En este Domingo XXIV del Tiempo Ordinario, Monseñor Rafael Escudero López-Brea, Obispo de la Prelatura de Moyobamba, presidirá la Celebración Eucarística en la Catedral de Moyobamba.

Jesús conversa con sus discípulos sobre la opinión que la gente y ellos mismos tienen de Él y va a recibir la declaración de Pedro.
Del trato amistoso del Señor con sus discípulos surgieron preguntas: “¿Quién dice la gente que soy yo?”. Puede haber un conocimiento externo de Jesús, que es insuficiente para creer en Él, amarle, seguirle…
“Ellos le respondieron: Algunos dicen que eres Juan el Bautista; otros, Elías; y otros, alguno de los profetas”.

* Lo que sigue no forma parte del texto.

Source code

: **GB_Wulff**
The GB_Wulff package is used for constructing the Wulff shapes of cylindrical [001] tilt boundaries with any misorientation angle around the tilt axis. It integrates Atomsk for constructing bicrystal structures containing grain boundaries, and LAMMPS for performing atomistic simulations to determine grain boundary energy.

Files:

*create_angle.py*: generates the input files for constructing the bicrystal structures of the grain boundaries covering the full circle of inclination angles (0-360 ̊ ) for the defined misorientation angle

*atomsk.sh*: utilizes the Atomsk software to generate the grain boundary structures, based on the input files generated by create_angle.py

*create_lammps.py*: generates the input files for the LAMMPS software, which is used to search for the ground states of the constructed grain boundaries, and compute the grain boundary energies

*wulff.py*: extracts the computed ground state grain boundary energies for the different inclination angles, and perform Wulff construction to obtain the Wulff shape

Las opiniones de la “gente” tienen en común que sitúan a Jesús en la categoría de los profetas, son aproximaciones al misterio de Jesús, pero no llegan a la verdadera naturaleza de Jesús. Se aproximan a Él desde el pasado, no desde su ser mismo. Se trata de un conocimiento que no lleva a una relación personal con Él ni a un compromiso de vida definitivo.
“Y ustedes, ¿quién dicen que soy yo?”.
Pedro, impresionado y sobrecogido ante la presencia de Jesús, en nombre de todos, da una respuesta que parece completa y que se aleja de la opinión de los demás: “Tú eres el Mesías”, manifestando y poniendo de relieve la pertenencia del Mesías a Dios. Pedro y los discípulos reconocen que la persona de Jesús no tiene cabida en la categoría de los profetas, que Él es mucho más que un profeta, alguien diferente. Lo habían visto en sus acciones milagrosas, en la autoridad de su enseñanza, en el poder de perdonar los pecados, en su trato de igual con el Padre. Jesús es el Mesías, pero no en el sentido de un simple encargado de Dios.

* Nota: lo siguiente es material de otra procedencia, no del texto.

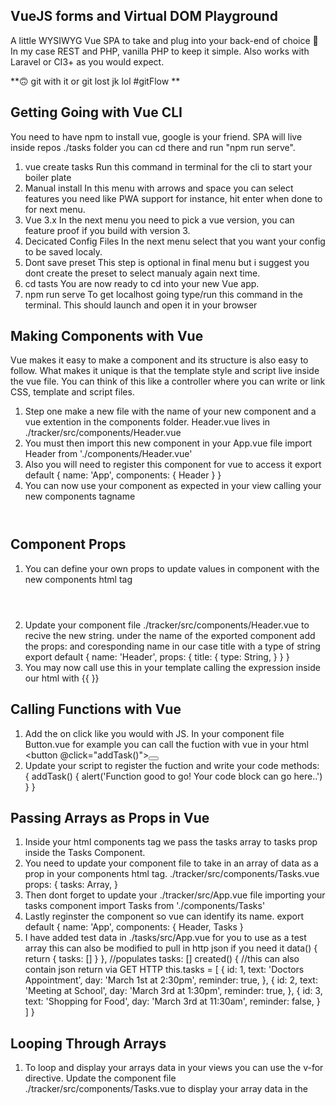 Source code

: ## VueJS forms and Virtual DOM Playground

A little WYSIWYG Vue SPA to take and plug into your back-end of choice 🚀 
In my case REST and PHP, vanilla PHP to keep it simple. Also works with
Laravel or CI3+ as you would expect. 

**🙃 git with it or git lost jk lol #gitFlow **


## Getting Going with Vue CLI

You need to have npm to install vue, google is your friend. SPA will
live inside repos ./tasks folder you can cd there and run "npm run serve".

1. vue create tasks
    Run this command in terminal for the cli to start your boiler plate
2. Manual install
    In this menu with arrows and space you can select features you need
    like PWA support for instance, hit enter when done to for next menu.
3. Vue 3.x 
    In the next menu you need to pick a vue version, you can feature
    proof if you build with version 3.
4. Decicated Config Files
    In the next menu select that you want your config to be saved localy.
5. Dont save preset
    This step is optional in final menu but i suggest you dont create the 
    preset to select manualy again next time. 
6. cd tasts
    You are now ready to cd into your new Vue app.
7. npm run serve
    To get localhost going type/run this command in the terminal. This
    should launch and open it in your browser

## Making Components with Vue

Vue makes it easy to make a component and its structure is also easy to follow. What makes it unique is that the template style and script live inside the vue file. You can think of this like a controller where you can write or link CSS, template and script files. 

1. Step one make a new file with the name of your new component and a 
vue extention in the components folder. 
    Header.vue lives in ./tracker/src/components/Header.vue
2. You must then import this new component in your App.vue file
    import Header from './components/Header.vue'
3. Also you will need to register this component for vue to access it
    export default {
        name: 'App',
        components: {
            Header
        }
    }
4. You can now use your component as expected in your view calling your
new components tagname 
    <Header / >

## Component Props

1. You can define your own props to update values in component with
the new components html tag
    <Header title='Tasks'>
2. Update your component file ./tracker/src/components/Header.vue to 
recive the new string. under the name of the exported component add the props: and coresponding name in our case title with a type of string
    export default {
        name: 'Header',
        props: {
            title: {
                type: String,
            }
        }
    } 
3. You may now call use this in your template calling the expression 
inside our html with {{ }}
    <template>
        <header>
            <h1>{{title}}</h1>
        </header>
    </template>

## Calling Functions with Vue

1. Add the on click like you would with JS. In your component file 
Button.vue for example you can call the fuction with vue in your html
    <button @click="addTask()"><button>
2. Update your script to register the fuction and write your code
    methods: {
        addTask() {
            alert('Function good to go! Your code block can go here..')
        }
    }

## Passing Arrays as Props in Vue

1. Inside your html components tag we pass the tasks array to 
tasks prop inside the Tasks Component.
    <Tasks :tasks="tasks">
2. You need to update your component file to take in an array of data
as a prop in your components html tag. ./tracker/src/components/Tasks.vue
    props: {
        tasks: Array,
    }
3. Then dont forget to update your ./tracker/src/App.vue file importing 
your tasks component
    import Tasks from './components/Tasks'
4. Lastly reginster the component so vue can identify its name.
    export default {
        name: 'App',
        components: {
            Header,
            Tasks
    }
5. I have added test data in ./tasks/src/App.vue for you to use as a test
array this can also be modified to pull in http json if you need it
    data() {
        return {
        tasks: []
        }
    },
    //populates tasks: []
    created() {
        //this can also contain json return via GET HTTP
        this.tasks = [
            {
            id: 1,
            text: 'Doctors Appointment',
            day: 'March 1st at 2:30pm',
            reminder: true,
            },
            {
                id: 2,
                text: 'Meeting at School',
                day: 'March 3rd at 1:30pm',
                reminder: true,
            },
            {
                id: 3,
                text: 'Shopping for Food',
                day: 'March 3rd at 11:30am',
                reminder: false,
            }
        ]
    }

## Looping Through Arrays 

1. To loop and display your arrays data in your views 
you can use the v-for directive. Update the component file 
./tracker/src/components/Tasks.vue to display your array 
data in the <template v-for="x in array"> tag here you define a 
temp var name like x to use in the loop
    <div v-for="task in tasks">
        
    </div>
2. We must also provide a unique key like with react for this we will use 
the id
    <div :key="task.id" v-for="task in tasks">
    </div>
3. Finaly to access values from each object in our array we will use expressions inside of double braces {{ }}
    <div :key="task.id" v-for="task in tasks">
        <h3>{{ task.text }}</h3>
    </div>

## Passing Objects as Props in Vue

1. Inside your html components tag we pass the task object to 
task prop inside the Task Component.
    <Task :task="task">
2. You need to update your component file to take in an object item
as a prop in your components html tag. ./tracker/src/components/Task.vue
    props: {
        tasks: Object,
    }
3. Then dont forget to update your ./tracker/src/components/Tasks.vue
file importing your task component that recives the object
    import Tasks from './components/Task'
4. Lastly reginster the component so vue can identify its name. In 
./tracker/src/components/Tasks.vue add components: { Task }
    export default {
        name: 'Tasks',
        components: {
            Task
        }
    }


## Conditionals with Vue Bindings

1. Add a v binding with : to tell vue to check conditional
:class="[conditional ? code : else code, 'defaults here']"
here is an exampe from components/Task.vue it adds a class if
conditional is meet plus appends task class the default
    <div :class="[task.reminder ? 'reminder' : '', 'task']">
2. Add reminder class to css to color coat background via CSS
and @click with js


## Emiting Events with Children and Parents

To send data from child to parrent you can use Events. Events are how 
Vue relates functions between parent child hierarchy.

1. Grab value from page to pass to parent with @click="" check the 
./tracker/src/components/Task.vue for an example.
    <i @click="onDelete(task.id)"></i>
2. Add method that will handle varriable in same components script 
here we can declare the function in our components methods and asing it 
the name of 'delete-task' for parent files to use as @delete-task
check the ./tracker/src/components/Task.vue for an example.
    methods: {
        onDelete(id) {
            this.$emit('delete-task', id)
        },
    },
3. Our parent up a level Tasks.vue will recive the value returnded 
from this even if we call is via @delete-task check the 
file ./tracker/src/components/Tasks.vue for an example.
    <Task @delete-task="" />
4. To pass this over to the parent once more where we can emit another
event again heres ./tracker/src/components/Tasks.vue again but this time
we emit once again
    <Task @delete-task="$emit('delete-task', task.id)" />
5. This time since the function is refrenced from the child we must edit 
our export default {} to export this events value. We can follow this as
pattern to go up as many levels as needed.
    emits: ['delete-task']
6. Our final level will recive the data and fire a function to use this
data be it to write, mutate, or delete from our src data heres our top
level where the data is recived ./tracker/src/App.vue
    <Tasks @delete-task="deleteTask" />
Notice we still refrence the @delete-task event that returns our value
passing it to the new function delelteTask we will create in our script
bellow.
7. In our main file ./tracker/src/App.vue we will create our deleteTask
method we can put this above our test data check the file for an example.
    methods: {
        deleteTask(id) {
            ..code to delete from array goes here...
        },
    }


    





## Authors

👤 **Miguel Angel Enciso Sanchez**

- Github: [@rootDEV2990](https://github.com/rootDEV2990)
- Twitter: [@m29902](https://twitter.com/m29902)
- Linkedin: [linkedin](https://www.linkedin.com/in/miguel-enciso-6474741a1/)
- Medium: [medium](https://medium.com/@website.dev)

## 🤝 Contributing

Contributions, issues and feature requests are welcome!

Feel free to check the [issues page](issues/).

## Show your support

Give a ⭐️ if you like this project!

Bitcoin donations accepted ;)

1AD5ANtHmqemTZ2Qmv5UqJAMijTNyCAH8D 🚀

Esta declaración de Pedro para nosotros es sublime, siempre hemos de intentar penetrar en su significado; pero sólo se nos puede hacer comprensible en el contacto con Jesús a través de la oración, en el encuentro con Él, vivo y resucitado. El discípulo puede tener un mayor, íntimo y profundo conocimiento del Corazón de Cristo, si cree en Él y le sigue. Desde ahí llevaremos a cabo nuestra misión de cristianos en medio del mundo. Movidos por la gracia del Espíritu Santo y atraídos por el Padre nosotros creemos y confesamos a propósito de Jesús: «Tú eres el Mesías”.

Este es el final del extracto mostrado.